The full-scale Hawkeye has folding wings to minimize the valuable real estate that it takes up on the flight deck or hangar deck of an aircraft carrier. An unusual feature of the Maxford E-2 is that it closely duplicates the folding wing.
The wings on the full-scale E-2 fold to save precious real estate in the cramped quarters of an aircraft carrier. The Maxford E-2 faithfully replicates that and allows the model to be stored and transported with the wings installed. They can be folded and locked in place for flight in only a few minutes.
Assembling the wings is simply a matter of installing the aileron servos in an identical fashion as the rudder and elevator servos and gluing the hinges with thin Zap CA. The wing sweep mechanism installation is well detailed in the video, and if you carefully follow it, you won’t have any problems.
The decals were applied using a few drops of dishwashing detergent dissolved in a bowl of warm water. Clean your hands with dish soap to remove any oils from your skin that will interfere with the adhesive on the decals. Soak the decal, float it into place, and squeegee the water out with an old credit card or your finger wrapped with a paper towel.
The control throws were set up per the manual and I added 30% exponential to all of the control surfaces. After powering up, the gear switch needs to be cycled with the model held off of the table before it will arm. The instruction video says to wait 10 seconds, but mine doesn’t arm unless I pick it up and flip the switch once.
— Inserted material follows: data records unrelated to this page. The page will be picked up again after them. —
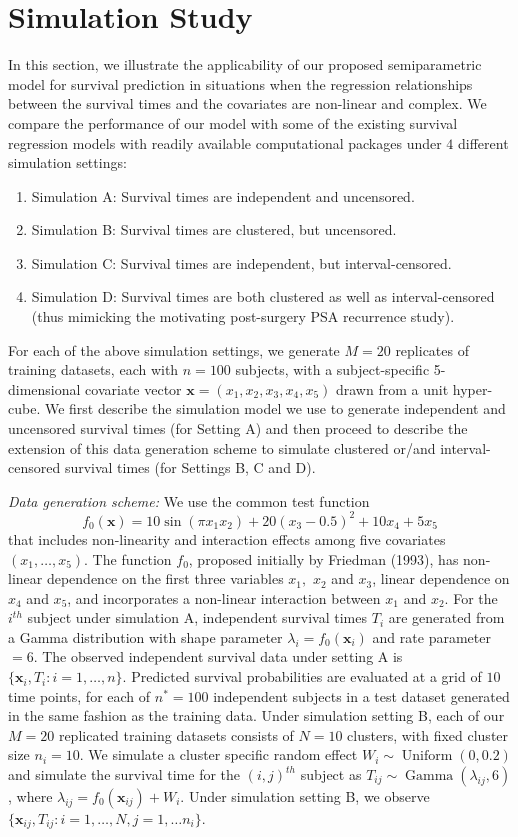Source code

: \documentclass[11pt]{article}
\newcommand{\Gam}{\operatorname{Gamma}}
\newcommand{\Uniform}{\operatorname{Uniform}}
\begin{document}
 \section{Simulation Study}
 \label{s:sbart-simulation}
 In this section, we illustrate the applicability of our proposed semiparametric model for survival prediction in situations when the regression relationships between the survival times and the covariates are non-linear and complex. We compare the performance of our model with some of the existing survival regression models with readily available computational packages under $4$ different simulation settings:
 \begin{enumerate}
     \item Simulation A: Survival times are independent and uncensored.
     \item Simulation B: Survival times are clustered, but uncensored.
     \item Simulation C: Survival times are independent, but interval-censored.
     \item Simulation D: Survival times are both clustered as well as interval-censored (thus mimicking the motivating post-surgery PSA recurrence study). 
 \end{enumerate}
For each of the above simulation settings, we generate $M=20$ replicates of training datasets, each with $n=100$ subjects, with a subject-specific 5-dimensional  covariate vector $\mathbf{x} = (x_1, x_2, x_3, x_4, x_5)$ drawn from a unit hyper-cube. We first describe the simulation model we use to generate independent and uncensored survival times (for Setting A) and then proceed to describe the extension of this data generation scheme to simulate clustered or/and interval-censored survival times (for Settings B, C and D).


 \textit{Data generation scheme:} We use the common test function
 $$f_0(\mathbf{x}) = 10\sin(\pi x_1 x_2) + 20(x_3 - 0.5)^2 + 10x_4 + 5x_5$$   
 that includes non-linearity and interaction effects among five covariates $(x_1, \ldots, x_5)$. The function $f_0$, proposed initially by Friedman (1993), has non-linear dependence on the first three variables $x_1,$ $x_2$ and $x_3$, linear dependence on $x_4$ and $x_5$, and incorporates a non-linear interaction between $x_1$ and $x_2$. For the $i^{th}$ subject under simulation A, independent survival times $T_i$ are generated from a Gamma distribution with shape parameter $\lambda_i = f_0(\mathbf{x}_i)$ and rate parameter $= 6.$ The observed independent survival data under setting A is $\{\mathbf{x}_i, T_i: i=1, \dots, n\}.$ Predicted survival probabilities are evaluated at a grid of $10$ time points, for each of $n^{*} = 100$ independent subjects in a test dataset generated in the same fashion as the training data. Under simulation setting B, each of our $M=20$ replicated training datasets consists of $N=10$ clusters, with fixed cluster size $n_i = 10.$ We simulate a cluster specific random effect $W_i \sim \Uniform(0,0.2)$ and simulate the survival time for the $(i,j)^{th}$ subject as $T_{ij} \sim \Gam(\lambda_{ij}, 6)$, where $\lambda_{ij} = f_0(\mathbf x_{ij}) + W_i$. Under simulation setting B, we observe $\{\mathbf{x}_{ij}, T_{ij}: i=1, \dots, N, j=1, \dots n_i\}.$
 
\end{document}
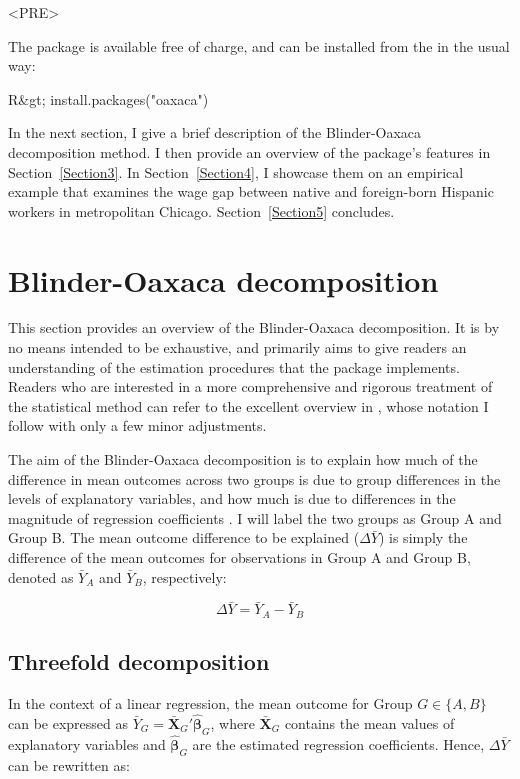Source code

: <PRE>\documentclass[nojss]{jss}
\begin{document}
The package is available free of charge, and can be installed from the \citet{CRAN} in the usual way:
 
\begin{CodeInput}
R&gt; install.packages("oaxaca")
\end{CodeInput}

In the next section, I give a brief description of the Blinder-Oaxaca decomposition method. I then provide an overview of the  package's features in Section~\ref{Section3}. In Section~\ref{Section4}, I showcase them on an empirical example that examines the wage gap between native and foreign-born Hispanic workers in metropolitan Chicago. Section~\ref{Section5} concludes.

\section[Blinder-Oaxaca decomposition]{Blinder-Oaxaca decomposition}
\label{Section2}

This section provides an overview of the Blinder-Oaxaca decomposition.  It is by no means intended to be exhaustive, and primarily aims to give readers an understanding of the estimation procedures that the  package implements. Readers who are interested in a more comprehensive and rigorous treatment of the statistical method can refer to the excellent overview in \citet{Jann2008}, whose notation I follow with only a few minor adjustments.

The aim of the Blinder-Oaxaca decomposition is to explain how much of the difference in mean outcomes across two groups is due to group differences in the levels of explanatory variables, and how much is due to differences in the magnitude of regression coefficients \citep{Oaxaca1973, Blinder1973}. I will label the two groups as Group A and Group B. The mean outcome difference to be explained ($\Delta \bar{Y}$) is simply the difference of the mean outcomes for observations in Group A and Group B, denoted as $\bar{Y}_{A}$ and $\bar{Y}_{B}$, respectively:

\begin{equation}\label{differential}
\Delta \bar{Y} = \bar{Y}_{A} - \bar{Y}_{B}
\end{equation}

\subsection[Threefold decomposition]{Threefold decomposition}
In the context of a linear regression, the mean outcome for Group $G \in \{A, B\}$ can be expressed as $\bar{Y}_{G} = \boldsymbol{\bar{X}}_{G}'\boldsymbol{\hat{\beta}}_{G}$, where $\boldsymbol{\bar{X}}_{G}$ contains the mean values of explanatory variables and $\boldsymbol{\hat{\beta}}_{G}$ are the estimated regression coefficients. Hence, $\Delta \bar{Y}$ can be rewritten as:
\end{document}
The building time is longer than many ARF kits because of the amount of soldering required to wire up two motors and ESCs. I easily put 10 to 12 solid hours into constructing the Hawkeye, with two of those being the decal application. Although anyone with ARF building experience can follow the video and build this model, it isn’t a quick build.
With smooth application of the throttle, the E-2 lifted off after a surprisingly short takeoff roll and was airborne before I was much past half power. Climbout was smooth and it really looked great when the gear retracted and the aircraft cleaned up. The Hawkeye needed some up-trim (which wasn’t surprising because I was on the forward edge of the center-of-gravity range) and some left aileron trim.
After I had the Hawkeye trimmed out, I made a few passes for the camera. The twin engines and scale propellers made the pleasing sound that only a twin can make, and the combination of the sounds of the propellers and the air over the fuselage give the Hawkeye a turboprop-like sound. Nothing sounds like a turbine engine but a turbine, but this sounds better than any combustion-powered model.
The Hawkeye requires the pilot to use rudder in the turns or it will appear to drag its tail. This is nothing unusual for a scale airplane, and leading the turn with a bit of rudder makes the Hawkeye look quite scalelike in the air.
Given that the airplane is relatively lightweight, I was pleasantly surprised at how smoothly it flew. Even when the wind started to pick up, it still tracked well. I probably wouldn’t fly it in gusty conditions, but it was quite smooth in flight.
With the timer set for 3 minutes, a few flights determined that with scalelike flying, most of which is done at approximately half throttle, and 4-minute flight times are a safe average.
The Hawkeye is an unusual and neat-looking subject for a scale model and Maxford USA has brought the only E-2 model that I’m aware of to the market. My full-scale experience with the Hawkeye made this project that much more special. I am looking forward to hearing the comments when I bring it to my next warbird fly-in.